Kagawa spielt nach seiner Denkpause stärker auf

In der Götze-Falle

Nach schweren Wochen hat sich Shinji Kagawa seinen Platz in der Elf von Borussia Dortmund zurückerkämpft. Beim 3:0 in Berlin am Mittwoch gehörte der Japaner zu den stärksten Borussen, leitete die beiden ersten Treffer ein und spielte insgesamt äußerst umtriebig. Ob er aber eine langfristige Perspektive als Stammkraft beim BVB hat, könnte von Mario Götze abhängen.

Berlin

, 22.04.2016, 06:31 Uhr / Lesedauer: 2 min
Bilder der Partie Berlin gegen Dortmund.

Bilder der Partie Berlin gegen Dortmund.

Woche für Woche begleitet ein großer Tross japanischer Journalisten den BVB zu seinen Spielen.
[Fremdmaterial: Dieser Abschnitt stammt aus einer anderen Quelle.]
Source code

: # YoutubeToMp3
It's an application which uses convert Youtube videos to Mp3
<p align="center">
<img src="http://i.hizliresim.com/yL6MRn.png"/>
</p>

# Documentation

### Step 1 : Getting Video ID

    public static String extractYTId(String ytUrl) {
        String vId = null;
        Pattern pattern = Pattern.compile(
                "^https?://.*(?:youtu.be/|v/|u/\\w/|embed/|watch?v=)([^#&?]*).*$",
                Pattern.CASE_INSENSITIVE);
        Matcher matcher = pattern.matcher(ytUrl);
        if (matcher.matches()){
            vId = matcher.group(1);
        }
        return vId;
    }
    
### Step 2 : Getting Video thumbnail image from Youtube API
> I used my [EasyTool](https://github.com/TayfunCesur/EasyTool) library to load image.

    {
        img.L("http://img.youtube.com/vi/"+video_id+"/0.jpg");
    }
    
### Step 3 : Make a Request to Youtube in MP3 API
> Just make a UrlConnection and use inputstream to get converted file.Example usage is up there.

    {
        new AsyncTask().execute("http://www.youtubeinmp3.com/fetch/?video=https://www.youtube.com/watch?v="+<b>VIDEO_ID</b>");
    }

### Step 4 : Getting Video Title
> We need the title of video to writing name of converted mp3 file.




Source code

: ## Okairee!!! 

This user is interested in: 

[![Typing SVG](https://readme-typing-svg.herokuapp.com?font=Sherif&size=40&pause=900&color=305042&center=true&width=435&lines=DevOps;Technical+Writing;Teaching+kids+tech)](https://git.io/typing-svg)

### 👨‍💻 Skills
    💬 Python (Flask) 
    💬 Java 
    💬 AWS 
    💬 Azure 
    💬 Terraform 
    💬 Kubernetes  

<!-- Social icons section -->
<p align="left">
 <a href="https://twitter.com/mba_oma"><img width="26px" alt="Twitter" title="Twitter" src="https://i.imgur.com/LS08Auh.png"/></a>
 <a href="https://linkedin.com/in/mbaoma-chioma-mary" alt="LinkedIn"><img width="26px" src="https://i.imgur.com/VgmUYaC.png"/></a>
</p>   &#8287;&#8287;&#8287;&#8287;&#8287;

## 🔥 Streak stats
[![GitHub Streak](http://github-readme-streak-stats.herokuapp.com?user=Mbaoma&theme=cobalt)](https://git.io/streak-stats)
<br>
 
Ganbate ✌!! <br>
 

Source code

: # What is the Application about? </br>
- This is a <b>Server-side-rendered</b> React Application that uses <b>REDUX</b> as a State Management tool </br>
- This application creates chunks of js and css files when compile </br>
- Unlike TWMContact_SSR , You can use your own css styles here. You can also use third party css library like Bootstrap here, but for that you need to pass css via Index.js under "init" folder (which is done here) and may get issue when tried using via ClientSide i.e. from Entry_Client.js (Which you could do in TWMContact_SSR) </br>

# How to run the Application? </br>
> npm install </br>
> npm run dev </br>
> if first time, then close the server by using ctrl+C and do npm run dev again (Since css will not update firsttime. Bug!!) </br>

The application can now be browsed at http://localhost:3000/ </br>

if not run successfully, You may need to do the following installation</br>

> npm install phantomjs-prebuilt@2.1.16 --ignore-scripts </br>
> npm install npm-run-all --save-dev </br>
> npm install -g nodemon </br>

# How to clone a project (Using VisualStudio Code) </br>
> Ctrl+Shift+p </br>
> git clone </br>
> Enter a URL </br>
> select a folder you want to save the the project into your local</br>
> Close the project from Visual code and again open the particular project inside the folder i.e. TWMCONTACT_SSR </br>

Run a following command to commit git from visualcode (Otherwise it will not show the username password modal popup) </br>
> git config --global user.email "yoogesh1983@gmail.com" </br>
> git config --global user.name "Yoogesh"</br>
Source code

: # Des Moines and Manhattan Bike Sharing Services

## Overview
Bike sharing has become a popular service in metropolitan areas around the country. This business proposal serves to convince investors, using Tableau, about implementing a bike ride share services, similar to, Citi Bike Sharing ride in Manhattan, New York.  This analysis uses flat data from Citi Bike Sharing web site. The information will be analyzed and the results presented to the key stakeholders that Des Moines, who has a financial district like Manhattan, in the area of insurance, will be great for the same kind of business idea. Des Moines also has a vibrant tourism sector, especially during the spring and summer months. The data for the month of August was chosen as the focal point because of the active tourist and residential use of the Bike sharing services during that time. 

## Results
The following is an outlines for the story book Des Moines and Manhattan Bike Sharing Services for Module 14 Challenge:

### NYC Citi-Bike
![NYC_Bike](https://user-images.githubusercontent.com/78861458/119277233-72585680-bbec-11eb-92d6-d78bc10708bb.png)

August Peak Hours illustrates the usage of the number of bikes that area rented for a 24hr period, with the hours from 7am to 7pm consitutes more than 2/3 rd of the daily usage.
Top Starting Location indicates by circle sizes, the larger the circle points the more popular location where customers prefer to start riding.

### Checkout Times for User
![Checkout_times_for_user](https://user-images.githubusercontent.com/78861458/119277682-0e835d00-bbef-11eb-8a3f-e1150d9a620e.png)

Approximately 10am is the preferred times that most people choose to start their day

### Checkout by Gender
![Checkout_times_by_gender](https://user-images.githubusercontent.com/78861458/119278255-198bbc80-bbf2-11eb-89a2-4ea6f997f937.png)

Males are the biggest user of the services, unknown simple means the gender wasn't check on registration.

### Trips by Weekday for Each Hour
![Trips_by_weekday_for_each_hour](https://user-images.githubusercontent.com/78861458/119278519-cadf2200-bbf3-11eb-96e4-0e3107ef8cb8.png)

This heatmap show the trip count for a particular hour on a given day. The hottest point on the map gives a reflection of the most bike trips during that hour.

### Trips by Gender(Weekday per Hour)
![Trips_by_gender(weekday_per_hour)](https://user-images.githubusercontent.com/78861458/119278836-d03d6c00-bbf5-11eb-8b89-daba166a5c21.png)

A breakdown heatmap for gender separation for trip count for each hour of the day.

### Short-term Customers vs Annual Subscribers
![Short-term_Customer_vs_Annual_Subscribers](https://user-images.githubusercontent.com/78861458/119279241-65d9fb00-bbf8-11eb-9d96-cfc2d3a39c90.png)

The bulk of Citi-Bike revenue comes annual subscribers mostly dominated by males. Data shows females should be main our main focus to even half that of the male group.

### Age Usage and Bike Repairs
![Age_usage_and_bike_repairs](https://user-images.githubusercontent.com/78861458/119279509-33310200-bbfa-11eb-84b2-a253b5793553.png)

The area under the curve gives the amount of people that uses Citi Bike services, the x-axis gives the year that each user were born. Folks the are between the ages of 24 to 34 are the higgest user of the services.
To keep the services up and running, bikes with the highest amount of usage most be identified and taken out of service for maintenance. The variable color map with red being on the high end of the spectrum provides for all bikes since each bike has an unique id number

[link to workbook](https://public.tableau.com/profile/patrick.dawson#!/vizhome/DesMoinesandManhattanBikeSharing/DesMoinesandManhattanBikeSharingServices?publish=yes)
Gemeinsam stehen sie nach den Paarungen in der Mixed Zone und lassen alle Profis ungefragt passieren. Nähert sich allerdings Shinji Kagawa, brechen sie in hektisches Treiben aus. Jeder Schritt des 27-Jährigen wird verfolgt und für die Heimat festgehalten, jedes Wort aufgesogen wie ein Schwamm. Und Kagawa spricht viel mit den Pressevertretern seines Heimatlandes. Manchmal wirkt es für Außenstehende, als würde er ihnen ein ganzes Buch diktieren, so lange dauert das Frage-Antwort-Spielchen.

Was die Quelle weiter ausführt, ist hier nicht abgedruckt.